While our research primarily focuses on electron-spin semiconductor quantum dot qubits,
there is a growing body of work exploring hole-spin-based approaches.

A paper posted on arXiv in October 2024,
“Exchange-Only Spin-Orbit Qubits in Silicon and Germanium” (Stefano Bosco et al., QuTech),
proposes a new XOSO (Exchange-Only Spin-Orbit) qubit architecture that uses hole-spin quantum dots in silicon/germanium and exploits strong spin–orbit interaction (SOI).

https://arxiv.org/abs/2410.05461

By using SOI for complete electrical control, this approach eliminates the need for magnetic field gradients or complex pulse synchronization—often required in conventional Exchange-Only (XO) designs—and enables single-step, low-leakage two-qubit gates.

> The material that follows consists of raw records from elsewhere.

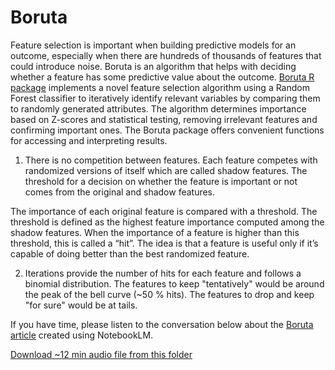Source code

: # Boruta

Feature selection is important when building predictive models for an outcome, especially when there are hundreds of thousands of features that could introduce noise. Boruta is an algorithm that helps with deciding whether a feature has some predictive value about the outcome. [Boruta R package](https://github.com/rskanchi/Resources/blob/main/Library/Boruta_Feature_Selection_2010_JStatSoftware.pdf) implements a novel feature selection algorithm using a Random Forest classifier to iteratively identify relevant variables by comparing them to randomly generated attributes. The algorithm determines importance based on Z-scores and statistical testing, removing irrelevant features and confirming important ones. The Boruta package offers convenient functions for accessing and interpreting results.  

1. There is no competition between features. Each feature competes with randomized versions of itself which are called shadow features. The threshold for a decision on whether the feature is important or not comes from the original and shadow features.

The importance of each original feature is compared with a threshold. The threshold is defined as the highest feature importance computed among the shadow features. When the importance of a feature is higher than this threshold, this is called a “hit”. The idea is that a feature is useful only if it’s capable of doing better than the best randomized feature.

2. Iterations provide the number of hits for each feature and follows a binomial distribution. The features to keep "tentatively" would be around the peak of the bell curve (~50 % hits). The features to drop and keep "for sure" would be at tails.

If you have time, please listen to the conversation below about the [Boruta article](https://github.com/rskanchi/Resources/blob/main/Library/Boruta_Feature_Selection_2010_JStatSoftware.pdf) created using NotebookLM.  

[Download ~12 min audio file from this folder](https://github.com/rskanchi/Resources/blob/main/audio/Boruta.wav)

XOSO Qubit Structure and Encoding

Conceptual Structure Diagram

[QD1]──J12──[QD2]──J23──[QD3]
   ↑ Hole spin   ↑ Hole spin   ↑ Hole spin
   (SOI active)  (SOI active)  (SOI active)
  • Quantum dots (QD1–QD3) each confine a single hole spin

  • Exchange interactions J_{12}, J_{23} are tuned to manipulate the computational basis

  • SOI tilts each spin’s quantization axis, enabling anisotropic exchange interactions

  • Qubits are encoded in the three-spin exchange-only subspace:

    • Computational basis: total spin quantum number S=1/2 doublet
    • Leakage states: S=3/2 quadruplet

Comparison with Conventional XO

Feature Conventional XO (Electron Spin) XOSO (Hole Spin + SOI)
Main material Si/SiGe, GaAs (electrons) Si/SiGe, Ge (holes)
Spin control Exchange-only (magnetic gradients not required in principle, but often added) All-electric control via strong SOI
Rotating frame Sometimes required Not required (SOI provides control axes)
Gate layout 3 dots with plunger + barrier gates 3 dots with SOI-enabled simplified wiring
Two-qubit gates Multi-step exchange pulses Single-step low-leakage gates
Leakage suppression Pulse design & multi-step control Natural suppression via encoding + SOI
Implementation issue Small g-factor anisotropy makes all-electric control difficult Requires uniform SOI and high-quality material
Scalability Many control lines, complex routing Fewer gates, easier scaling
Operation speed μs–ns (depending on control) ns-scale operation possible
Noise sensitivity Sensitive to detuning noise First-order insensitivity at charge symmetry point

Note: Magnetic Field Gradients & Microwaves in Electron XO

  • In principle, not required: A three-dot electron-spin system can implement all gates purely via exchange interactions

  • Reasons added in practice:

    1. To simplify single-qubit control
    2. To shorten gate times
    3. To suppress leakage
  • As a result, some implementations integrate micromagnets or ESR microwave lines

Scalability Considerations

  1. Reduced wiring and control complexity

    • XOSO removes the need for magnetic gradients or microwave lines, increasing wiring density
    • No need for complex multi-gate pulse synchronization hardware
  2. Fabrication compatibility

    • Hole-spin devices in Ge or SiGe have strong CMOS process compatibility
    • SOI strength and stability depend on wafer quality
  3. Performance

    • SOI enables fast gate operations
    • However, it may introduce additional electrical noise channels, requiring careful shielding and layout design
  4. Large-scale challenges

    • Crosstalk from electric fields and device variability must be managed
    • Multi-chip and modular interconnect strategies will be essential

Conclusion

The XOSO qubit architecture demonstrates that hole spins and strong spin–orbit coupling can remove the need for magnetic structures and multi-step controls often added to XO systems.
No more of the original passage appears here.